Longchamp’s brick-and-mortar presence is once again its most exciting showcase. For years, the 1950 two-story storefront at Spring and Greene blended quietly into the streetscape, but now a towering 42-foot wall adjoining its facade blazes in the brand’s signature “energy green”. The French leather goods house, still family-run since its founding in 1948, enlisted British designer Thomas Heatherwick to orchestrate this makeover nearly twenty years after he first reimagined the space in 2006.
Inside, polished ribbons of 110,000-pound steel ripple across the ceiling in sculptural waves, doubling as displays for Longchamp’s famed handbags. Below, a custom circular carpet with a flowing motif mirrors those undulations. At the heart of it all is the store’s signature ribbon staircase (first installed in 2006 with an oak finish), now revived in electrifying neon green and drawing the eye up to the second-floor loft. It’s the centerpiece for a retail theatre that turns a store visit into an experience.

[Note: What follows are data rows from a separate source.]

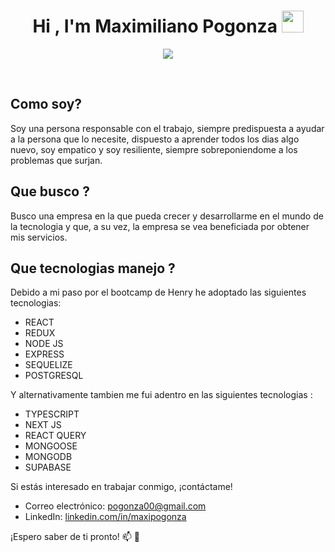 <h1 align="center"><b>Hi , I'm Maximiliano Pogonza </b><img src="https://media.giphy.com/media/hvRJCLFzcasrR4ia7z/giphy.gif" width="35"></h1>

<p align="center">
  <a href="https://github.com/DenverCoder1/readme-typing-svg"><img src="https://readme-typing-svg.herokuapp.com?font=Time+New+Roman&color=cyan&size=25&center=true&vCenter=true&width=600&height=100&lines=Maximiliano+Pogonza...;Full+Stack+Developer;Active+Learner/Researcher,;Always+improving+:D"></a>
</p>

<br>

## Como soy?

Soy una persona responsable con el trabajo, siempre predispuesta a ayudar a la persona que lo necesite, dispuesto a aprender todos los dias algo nuevo, soy empatico y soy resiliente, siempre sobreponiendome a los problemas que surjan.

## Que busco ? 


Busco una empresa en la que pueda crecer y desarrollarme en el mundo de la tecnologia y que, a su vez, la empresa se vea beneficiada por obtener mis servicios.

## Que tecnologias manejo ?


Debido a mi paso por el bootcamp de Henry he adoptado las siguientes tecnologias:
- REACT
- REDUX
- NODE JS
- EXPRESS
- SEQUELIZE
- POSTGRESQL

Y alternativamente tambien me fui adentro en las siguientes tecnologias :
- TYPESCRIPT
- NEXT JS
- REACT QUERY
- MONGOOSE
- MONGODB
- SUPABASE 

Si estás interesado en trabajar conmigo, ¡contáctame!

- Correo electrónico: [pogonza00@gmail.com](mailto:pogonza00@gmail.com) 
- LinkedIn: [linkedin.com/in/maxipogonza](https://www.linkedin.com/in/maxipogonza)

¡Espero saber de ti pronto! :mailbox: :rocket:
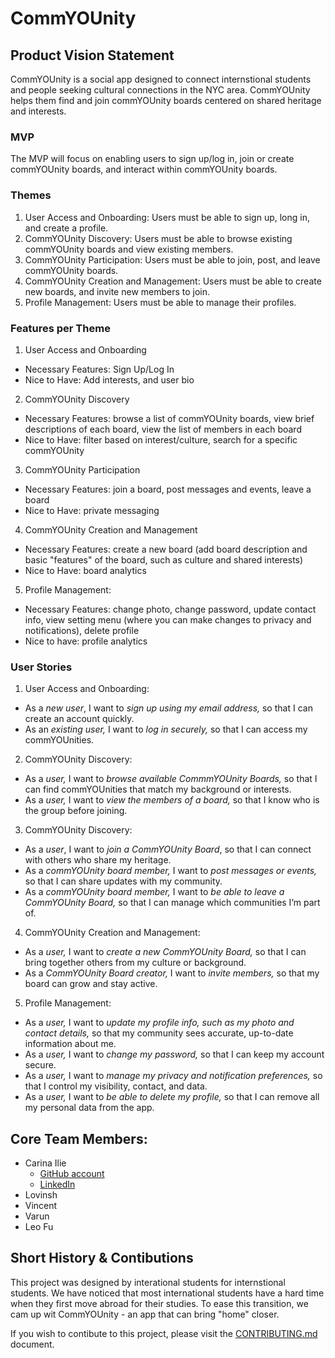 # CommYOUnity

## Product Vision Statement

CommYOUnity is a social app designed to connect internstional students and people seeking cultural connections in the NYC area. CommYOUnity helps them find and join commYOUnity boards centered on shared heritage and interests. 

### MVP

The MVP will focus on enabling users to sign up/log in, join or create commYOUnity boards, and interact within commYOUnity boards. 

### Themes

1. User Access and Onboarding: Users must be able to sign up, long in, and create a profile.
2. CommYOUnity Discovery: Users must be able to browse existing commYOUnity boards and view existing members. 
3. CommYOUnity Participation: Users must be able to join, post, and leave commYOUnity boards.
4. CommYOUnity Creation and Management: Users must be able to create new boards, and invite new members to join.
5. Profile Management: Users must be able to manage their profiles.

### Features per Theme

1. User Access and Onboarding
- Necessary Features: Sign Up/Log In
- Nice to Have: Add interests, and user bio
2. CommYOUnity Discovery
- Necessary Features: browse a list of commYOUnity boards, view brief descriptions of each board, view the list of members in each board
- Nice to Have: filter based on interest/culture, search for a specific commYOUnity
3. CommYOUnity Participation 
- Necessary Features: join a board, post messages and events, leave a board
- Nice to Have: private messaging
4. CommYOUnity Creation and Management
- Necessary Features: create a new board (add board description and basic "features" of the board, such as culture and shared interests)
- Nice to Have: board analytics
5. Profile Management: 
- Necessary Features: change photo, change password, update contact info, view setting menu (where you can make changes to privacy and notifications), delete profile
- Nice to have: profile analytics

### User Stories

1. User Access and Onboarding:
- As a *new user*, I want to *sign up using my email address,* so that I can create an account quickly.
- As an *existing user,* I want to *log in securely,* so that I can access my commYOUnities.

2. CommYOUnity Discovery:
- As a *user,* I want to *browse available CommmYOUnity Boards,* so that I can find commYOUnities that match my background or interests.
- As a *user,* I want to *view the members of a board,* so that I know who is the group before joining.


3. CommYOUnity Discovery:
- As a *user*, I want to *join a CommYOUnity Board*, so that I can connect with others who share my heritage.
- As a *commYOUnity board member,* I want to *post messages or events,* so that I can share updates with my community.
- As a *commYOUnity board member,* I want to *be able to leave a CommYOUnity Board,* so that I can manage which communities I’m part of.

4. CommYOUnity Creation and Management:
- As a *user,* I want to *create a new CommYOUnity Board,* so that I can bring together others from my culture or background.
- As a *CommYOUnity Board creator,* I want to *invite members,* so that my board can grow and stay active.

5. Profile Management:
- As a *user,* I want to *update my profile info, such as my photo and contact details,* so that my community sees accurate, up-to-date information about me.
- As a *user,* I want to *change my password,* so that I can keep my account secure.
- As a *user,* I want to *manage my privacy and notification preferences,* so that I control my visibility, contact, and data.
- As a *user,* I want to *be able to delete my profile,* so that I can remove all my personal data from the app.

## Core Team Members:
- Carina Ilie
    - [GitHub account](https://github.com/carinutza)
    - [LinkedIn](https://www.linkedin.com/in/carina-ilie-73659a240/)
- Lovinsh
- Vincent
- Varun
- Leo Fu

## Short History & Contibutions

This project was designed by interational students for internstional students. We have noticed that most international students have a hard time when they first move abroad for their studies. To ease this transition, we cam up wit CommYOUnity - an app that can bring "home" closer. 

If you wish to contibute to this project, please visit the [CONTRIBUTING.md](./CONTRIBUTING.md) document.

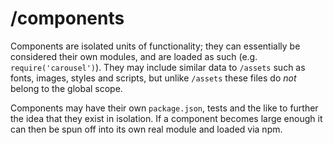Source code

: # /components

Components are isolated units of functionality; they can essentially be considered their own modules, and are loaded as such (e.g. `require('carousel')`). They may include similar data to `/assets` such as fonts, images, styles and scripts, but unlike `/assets` these files do _not_ belong to the global scope.

Components may have their own `package.json`, tests and the like to further the idea that they exist in isolation. If a component becomes large enough it can then be spun off into its own real module and loaded via npm.
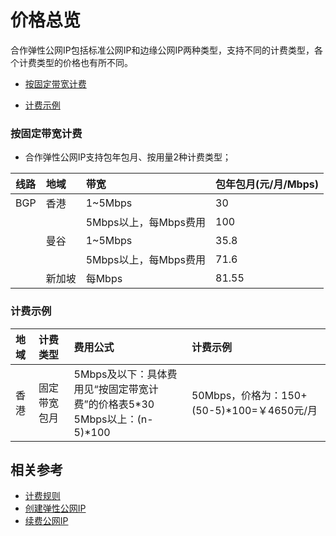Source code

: # 价格总览

合作弹性公网IP包括标准公网IP和边缘公网IP两种类型，支持不同的计费类型，各个计费类型的价格也有所不同。

- [按固定带宽计费](Price-Overview#user-content-1)

- [计费示例](Price-Overview#user-content-3)

<div id="user-content-1"></div>

### 按固定带宽计费


- 合作弹性公网IP支持包年包月、按用量2种计费类型；


| 线路 | 地域 | 带宽  | 包年包月(元/月/Mbps) |
|:--|:--|:--|:---|
|BGP | 香港| 1~5Mbps | 30 |
| |  | 5Mbps以上，每Mbps费用 |100 |
| |曼谷  | 1~5Mbps |35.8 |
| |  | 5Mbps以上，每Mbps费用|71.6|
| | 新加坡 | 每Mbps| 81.55|



<div id="user-content-3"></div>


### 计费示例

| 地域 | 计费类型 | 费用公式 | 计费示例 |
|:---|:---|:---|:---|
| 香港 | 固定带宽包月 | 5Mbps及以下：具体费用见“按固定带宽计费”的价格表5*30 <br />5Mbps以上：(n-5)\*100 | 50Mbps，价格为：150+(50-5)\*100=￥4650元/月 |



## 相关参考

- [计费规则](Billing-Rules.md)
- [创建弹性公网IP](../Operation-Guide/reate-Elastic-IP.md)
- [续费公网IP](../Operation-Guide/Renew-Elastic-IP.md)

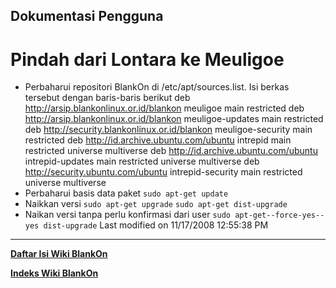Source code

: ## Dokumentasi Pengguna
# Pindah dari Lontara ke Meuligoe
  * Perbaharui repositori BlankOn di /etc/apt/sources.list. Isi berkas
      tersebut dengan baris-baris berikut
      deb http://arsip.blankonlinux.or.id/blankon meuligoe main restricted
      deb http://arsip.blankonlinux.or.id/blankon meuligoe-updates main
      restricted
      deb http://security.blankonlinux.or.id/blankon meuligoe-security main
      restricted
      deb http://id.archive.ubuntu.com/ubuntu intrepid main restricted universe
      multiverse
      deb http://id.archive.ubuntu.com/ubuntu intrepid-updates main restricted
      universe multiverse
      deb http://security.ubuntu.com/ubuntu intrepid-security main restricted
      universe multiverse
  * Perbaharui basis data paket
     `sudo apt-get update`
  * Naikkan versi
      `sudo apt-get upgrade`
      `sudo apt-get dist-upgrade`
  * Naikan versi tanpa perlu konfirmasi dari user
      `sudo apt-get--force-yes--yes dist-upgrade`
Last modified on 11/17/2008 12:55:38 PM
 
---
[**Daftar Isi Wiki BlankOn**](/wiki/DaftarIsi/index.html)
 
[**Indeks Wiki BlankOn**](/wiki/Indeks.html)
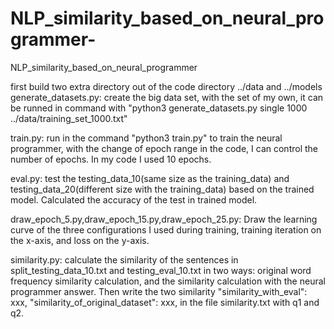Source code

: # NLP_similarity_based_on_neural_programmer-
NLP_similarity_based_on_neural_programmer  

first build two extra directory out of the code directory ../data and ../models
generate_datasets.py: create the big data set, with the set of my own, it can be runned in command with "python3 generate_datasets.py single 1000 ../data/training_set_1000.txt"

train.py: run in the command "python3 train.py" to train the neural programmer, with the change of epoch range in the code, I can control the number of epochs.
In my code I used 10 epochs.

eval.py: test the testing_data_10(same size as the training_data) and testing_data_20(different size with the training_data) based on the trained model. Calculated the accuracy of the test in trained model.

draw_epoch_5.py,draw_epoch_15.py,draw_epoch_25.py: Draw the learning curve  of the three configurations I used during training, training iteration on the x-axis, and loss on the y-axis.

similarity.py: calculate the similarity of the sentences in split_testing_data_10.txt and testing_eval_10.txt in two ways: original word frequency similarity calculation, and the similarity calculation with the neural programmer answer.
Then write the two similarity "similarity_with_eval": xxx, "similarity_of_original_dataset": xxx, in the file similarity.txt with q1 and q2.
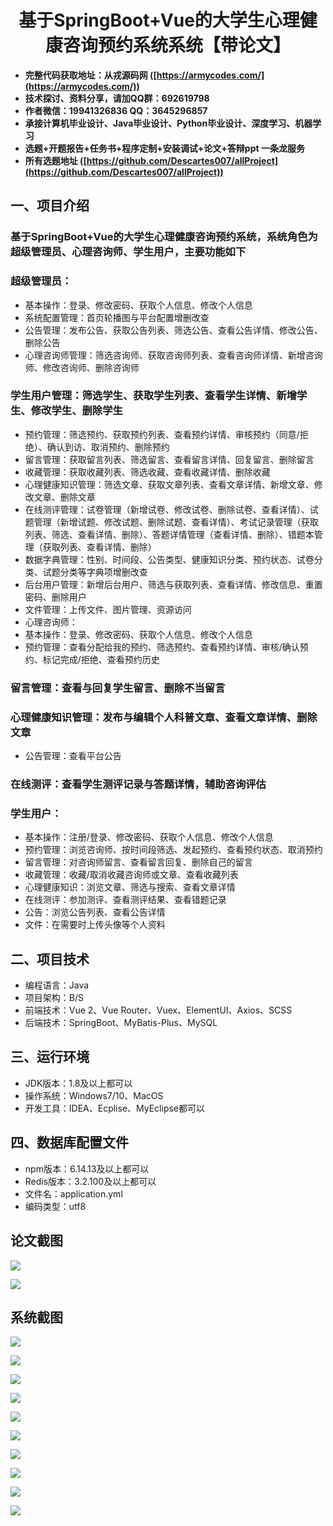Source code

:<h1 align="center">基于SpringBoot+Vue的大学生心理健康咨询预约系统系统【带论文】</h1></p>

- <b>完整代码获取地址：从戎源码网 ([https://armycodes.com/](https://armycodes.com/))</b>
- <b>技术探讨、资料分享，请加QQ群：692619798</b>
- <b>作者微信：19941326836  QQ：3645296857</b>
- <b>承接计算机毕业设计、Java毕业设计、Python毕业设计、深度学习、机器学习</b>
- <b>选题+开题报告+任务书+程序定制+安装调试+论文+答辩ppt 一条龙服务</b>
- <b>所有选题地址 ([https://github.com/Descartes007/allProject](https://github.com/Descartes007/allProject)) </b>

## 一、项目介绍

### 基于SpringBoot+Vue的大学生心理健康咨询预约系统，系统角色为超级管理员、心理咨询师、学生用户，主要功能如下
### 超级管理员：
- 基本操作：登录、修改密码、获取个人信息、修改个人信息
- 系统配置管理：首页轮播图与平台配置增删改查
- 公告管理：发布公告、获取公告列表、筛选公告、查看公告详情、修改公告、删除公告
- 心理咨询师管理：筛选咨询师、获取咨询师列表、查看咨询师详情、新增咨询师、修改咨询师、删除咨询师
### 学生用户管理：筛选学生、获取学生列表、查看学生详情、新增学生、修改学生、删除学生
- 预约管理：筛选预约、获取预约列表、查看预约详情、审核预约（同意/拒绝）、确认到访、取消预约、删除预约
- 留言管理：获取留言列表、筛选留言、查看留言详情、回复留言、删除留言
- 收藏管理：获取收藏列表、筛选收藏、查看收藏详情、删除收藏
- 心理健康知识管理：筛选文章、获取文章列表、查看文章详情、新增文章、修改文章、删除文章
- 在线测评管理：试卷管理（新增试卷、修改试卷、删除试卷、查看详情）、试题管理（新增试题、修改试题、删除试题、查看详情）、考试记录管理（获取列表、筛选、查看详情、删除）、答题详情管理（查看详情、删除）、错题本管理（获取列表、查看详情、删除）
- 数据字典管理：性别、时间段、公告类型、健康知识分类、预约状态、试卷分类、试题分类等字典项增删改查
- 后台用户管理：新增后台用户、筛选与获取列表、查看详情、修改信息、重置密码、删除用户
- 文件管理：上传文件、图片管理、资源访问
- 心理咨询师：
- 基本操作：登录、修改密码、获取个人信息、修改个人信息
- 预约管理：查看分配给我的预约、筛选预约、查看预约详情、审核/确认预约、标记完成/拒绝、查看预约历史
### 留言管理：查看与回复学生留言、删除不当留言
### 心理健康知识管理：发布与编辑个人科普文章、查看文章详情、删除文章
- 公告管理：查看平台公告
### 在线测评：查看学生测评记录与答题详情，辅助咨询评估
### 学生用户：
- 基本操作：注册/登录、修改密码、获取个人信息、修改个人信息
- 预约管理：浏览咨询师、按时间段筛选、发起预约、查看预约状态、取消预约
- 留言管理：对咨询师留言、查看留言回复、删除自己的留言
- 收藏管理：收藏/取消收藏咨询师或文章、查看收藏列表
- 心理健康知识：浏览文章、筛选与搜索、查看文章详情
- 在线测评：参加测评、查看测评结果、查看错题记录
- 公告：浏览公告列表、查看公告详情
- 文件：在需要时上传头像等个人资料

## 二、项目技术

- 编程语言：Java
- 项目架构：B/S
- 前端技术：Vue 2、Vue Router、Vuex、ElementUI、Axios、SCSS
- 后端技术：SpringBoot、MyBatis-Plus、MySQL


## 三、运行环境

- JDK版本：1.8及以上都可以
- 操作系统：Windows7/10、MacOS
- 开发工具：IDEA、Ecplise、MyEclipse都可以

## 四、数据库配置文件

- npm版本：6.14.13及以上都可以
- Redis版本：3.2.100及以上都可以
- 文件名：application.yml
- 编码类型：utf8

## 论文截图

![](screenshot/1.png)

![](screenshot/2.png)

## 系统截图

![](screenshot/3.png)

![](screenshot/4.png)

![](screenshot/5.png)

![](screenshot/6.png)

![](screenshot/7.png)

![](screenshot/8.png)

![](screenshot/9.png)

![](screenshot/10.png)

![](screenshot/11.png)

![](screenshot/12.png)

This ambitious redo is a homecoming of sorts – Heatherwick and Longchamp first collaborated on this Soho boutique back in 2006. That initial design was so striking, the brand dubbed the store “La Maison Unique” (the one-of-a-kind house). Nearly two decades later, the same partnership returned to build on that legacy – and they chose evolution over reinvention. “Instead of wiping the slate clean, we carefully considered what to carry forward, what to reuse, and how the new elements could stand the test of time,” Heatherwick partner Neil Hubbard tells Elle Decor, reflecting on the design process.


For all the high-concept drama, the boutique cultivates a surprisingly homey atmosphere. Merchandise displays are pared back in favor of art and seating vignettes that invite visitors to linger like in a chic apartment. Mid-century furnishings (from sculptural lamps to a curvaceous 1970s “Croissant” sofa by Raphaël Raffel) punctuate the space, adding an eclectic, collected charm. The structural columns, too, get a playful twist. Each is wrapped in a cascade of neon-green carpet that spills down like dripped paint, a whimsical flourish perfected only after countless prototypes to bend rugs around the pillars. True to Longchamp’s heritage and wit, an English oak sculpture by David Nash now brings a note of organic calm, while a neon rendition of the house’s jockey logo and a graffiti mural by the artist André add pops of irreverent edge. “Think of a real Parisian apartment—rarely are two pieces of furniture identical,” Hubbard tells Elle Decor. “It’s collected, eclectic, and tells a story. That was our inspiration”.